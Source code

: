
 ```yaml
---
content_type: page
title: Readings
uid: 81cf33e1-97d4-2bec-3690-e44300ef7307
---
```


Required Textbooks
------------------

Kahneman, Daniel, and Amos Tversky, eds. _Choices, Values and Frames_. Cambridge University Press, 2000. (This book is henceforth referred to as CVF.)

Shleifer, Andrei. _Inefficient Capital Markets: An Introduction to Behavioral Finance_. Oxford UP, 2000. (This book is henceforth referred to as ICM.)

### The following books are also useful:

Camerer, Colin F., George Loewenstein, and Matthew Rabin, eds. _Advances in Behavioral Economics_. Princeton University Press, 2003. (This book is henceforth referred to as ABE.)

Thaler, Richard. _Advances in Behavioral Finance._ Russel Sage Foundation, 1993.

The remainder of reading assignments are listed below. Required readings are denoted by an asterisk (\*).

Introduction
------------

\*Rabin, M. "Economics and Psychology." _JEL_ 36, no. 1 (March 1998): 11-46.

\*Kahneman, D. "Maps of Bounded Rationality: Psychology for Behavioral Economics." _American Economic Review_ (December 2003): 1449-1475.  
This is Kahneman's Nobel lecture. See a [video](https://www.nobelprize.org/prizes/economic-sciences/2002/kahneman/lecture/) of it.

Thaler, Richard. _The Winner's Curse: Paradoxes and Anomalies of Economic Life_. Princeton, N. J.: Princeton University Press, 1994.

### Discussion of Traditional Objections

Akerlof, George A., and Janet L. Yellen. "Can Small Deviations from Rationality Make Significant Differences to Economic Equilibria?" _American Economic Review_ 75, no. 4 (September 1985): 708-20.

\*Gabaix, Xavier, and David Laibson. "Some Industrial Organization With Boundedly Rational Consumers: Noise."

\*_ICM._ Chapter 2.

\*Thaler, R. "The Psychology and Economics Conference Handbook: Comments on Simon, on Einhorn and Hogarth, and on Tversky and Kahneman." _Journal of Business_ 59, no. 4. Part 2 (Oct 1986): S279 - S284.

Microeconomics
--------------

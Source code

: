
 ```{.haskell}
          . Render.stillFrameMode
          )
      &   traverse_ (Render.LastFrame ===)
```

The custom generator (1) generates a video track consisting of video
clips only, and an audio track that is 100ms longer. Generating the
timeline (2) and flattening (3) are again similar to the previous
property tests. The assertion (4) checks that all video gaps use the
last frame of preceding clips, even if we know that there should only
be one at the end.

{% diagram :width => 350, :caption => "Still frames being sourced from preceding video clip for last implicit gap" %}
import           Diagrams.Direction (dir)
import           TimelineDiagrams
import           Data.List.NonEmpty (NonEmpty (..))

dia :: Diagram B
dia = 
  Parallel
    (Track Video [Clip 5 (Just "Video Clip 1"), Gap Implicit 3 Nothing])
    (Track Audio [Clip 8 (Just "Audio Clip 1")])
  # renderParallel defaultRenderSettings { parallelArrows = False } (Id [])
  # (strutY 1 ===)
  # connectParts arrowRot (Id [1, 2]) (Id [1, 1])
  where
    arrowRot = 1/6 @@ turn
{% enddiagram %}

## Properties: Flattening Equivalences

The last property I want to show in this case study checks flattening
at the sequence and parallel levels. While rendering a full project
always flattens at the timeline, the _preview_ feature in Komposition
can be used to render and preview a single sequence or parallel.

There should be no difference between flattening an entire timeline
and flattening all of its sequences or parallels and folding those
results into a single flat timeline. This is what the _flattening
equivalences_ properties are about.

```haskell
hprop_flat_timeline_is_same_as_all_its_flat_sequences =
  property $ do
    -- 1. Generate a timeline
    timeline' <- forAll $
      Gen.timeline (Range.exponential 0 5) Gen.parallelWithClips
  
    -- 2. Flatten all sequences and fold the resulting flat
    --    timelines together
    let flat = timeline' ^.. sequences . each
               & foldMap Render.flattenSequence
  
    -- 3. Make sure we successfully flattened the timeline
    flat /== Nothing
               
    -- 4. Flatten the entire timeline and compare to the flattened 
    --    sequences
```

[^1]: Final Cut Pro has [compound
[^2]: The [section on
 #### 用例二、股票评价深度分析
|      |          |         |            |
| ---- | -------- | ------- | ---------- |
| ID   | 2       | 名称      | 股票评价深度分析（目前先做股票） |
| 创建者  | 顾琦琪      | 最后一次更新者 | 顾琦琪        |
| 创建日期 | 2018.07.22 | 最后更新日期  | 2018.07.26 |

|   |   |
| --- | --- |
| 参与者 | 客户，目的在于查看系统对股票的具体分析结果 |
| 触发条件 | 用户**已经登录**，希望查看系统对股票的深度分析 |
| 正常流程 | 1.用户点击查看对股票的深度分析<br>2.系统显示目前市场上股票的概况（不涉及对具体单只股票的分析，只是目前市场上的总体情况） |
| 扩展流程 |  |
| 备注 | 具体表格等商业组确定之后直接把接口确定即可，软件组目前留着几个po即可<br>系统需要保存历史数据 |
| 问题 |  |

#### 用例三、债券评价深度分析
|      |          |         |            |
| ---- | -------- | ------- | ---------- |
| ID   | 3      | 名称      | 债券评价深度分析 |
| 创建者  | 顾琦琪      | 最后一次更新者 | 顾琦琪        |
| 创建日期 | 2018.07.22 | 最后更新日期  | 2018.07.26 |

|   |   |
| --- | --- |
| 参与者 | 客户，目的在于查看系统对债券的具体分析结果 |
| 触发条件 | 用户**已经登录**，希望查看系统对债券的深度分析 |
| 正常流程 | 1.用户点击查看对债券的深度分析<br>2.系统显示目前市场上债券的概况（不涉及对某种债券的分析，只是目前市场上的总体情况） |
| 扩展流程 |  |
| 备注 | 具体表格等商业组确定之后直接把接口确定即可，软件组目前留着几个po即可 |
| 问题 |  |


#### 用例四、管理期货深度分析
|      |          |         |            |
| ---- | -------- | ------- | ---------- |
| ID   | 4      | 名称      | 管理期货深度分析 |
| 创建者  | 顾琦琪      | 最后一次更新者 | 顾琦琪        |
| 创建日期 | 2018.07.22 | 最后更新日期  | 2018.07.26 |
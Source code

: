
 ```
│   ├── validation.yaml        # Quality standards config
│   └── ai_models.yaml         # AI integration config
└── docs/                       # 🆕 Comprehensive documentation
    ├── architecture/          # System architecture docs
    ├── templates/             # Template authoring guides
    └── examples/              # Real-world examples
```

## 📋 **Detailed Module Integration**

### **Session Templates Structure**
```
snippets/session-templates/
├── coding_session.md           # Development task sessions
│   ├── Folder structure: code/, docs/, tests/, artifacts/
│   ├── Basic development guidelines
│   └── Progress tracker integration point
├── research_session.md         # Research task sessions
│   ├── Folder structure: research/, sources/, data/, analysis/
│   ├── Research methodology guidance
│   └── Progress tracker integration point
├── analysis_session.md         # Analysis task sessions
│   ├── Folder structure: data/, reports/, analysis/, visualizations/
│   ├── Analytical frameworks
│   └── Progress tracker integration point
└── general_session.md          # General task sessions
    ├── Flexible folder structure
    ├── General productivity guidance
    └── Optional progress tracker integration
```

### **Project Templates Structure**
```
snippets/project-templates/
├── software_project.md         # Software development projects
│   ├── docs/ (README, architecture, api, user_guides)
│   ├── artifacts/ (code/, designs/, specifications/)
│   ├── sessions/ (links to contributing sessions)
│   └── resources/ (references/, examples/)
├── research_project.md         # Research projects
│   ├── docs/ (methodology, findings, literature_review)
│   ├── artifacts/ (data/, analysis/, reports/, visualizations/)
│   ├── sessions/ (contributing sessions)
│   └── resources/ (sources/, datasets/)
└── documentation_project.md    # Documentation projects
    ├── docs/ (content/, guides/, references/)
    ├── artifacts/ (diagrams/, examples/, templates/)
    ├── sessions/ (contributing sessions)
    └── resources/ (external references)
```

· · ·

Return a word-for-word copy of the lines from the beginning of the listing to the line holding "(December 2003): 1449-1475.", both kept.

Source code

:
 ```yaml
---
content_type: page
title: Readings
uid: 81cf33e1-97d4-2bec-3690-e44300ef7307
---
```


Required Textbooks
------------------

Kahneman, Daniel, and Amos Tversky, eds. _Choices, Values and Frames_. Cambridge University Press, 2000. (This book is henceforth referred to as CVF.)

Shleifer, Andrei. _Inefficient Capital Markets: An Introduction to Behavioral Finance_. Oxford UP, 2000. (This book is henceforth referred to as ICM.)

### The following books are also useful:

Camerer, Colin F., George Loewenstein, and Matthew Rabin, eds. _Advances in Behavioral Economics_. Princeton University Press, 2003. (This book is henceforth referred to as ABE.)

Thaler, Richard. _Advances in Behavioral Finance._ Russel Sage Foundation, 1993.

The remainder of reading assignments are listed below. Required readings are denoted by an asterisk (\*).

Introduction
------------

\*Rabin, M. "Economics and Psychology." _JEL_ 36, no. 1 (March 1998): 11-46.

\*Kahneman, D. "Maps of Bounded Rationality: Psychology for Behavioral Economics." _American Economic Review_ (December 2003): 1449-1475.  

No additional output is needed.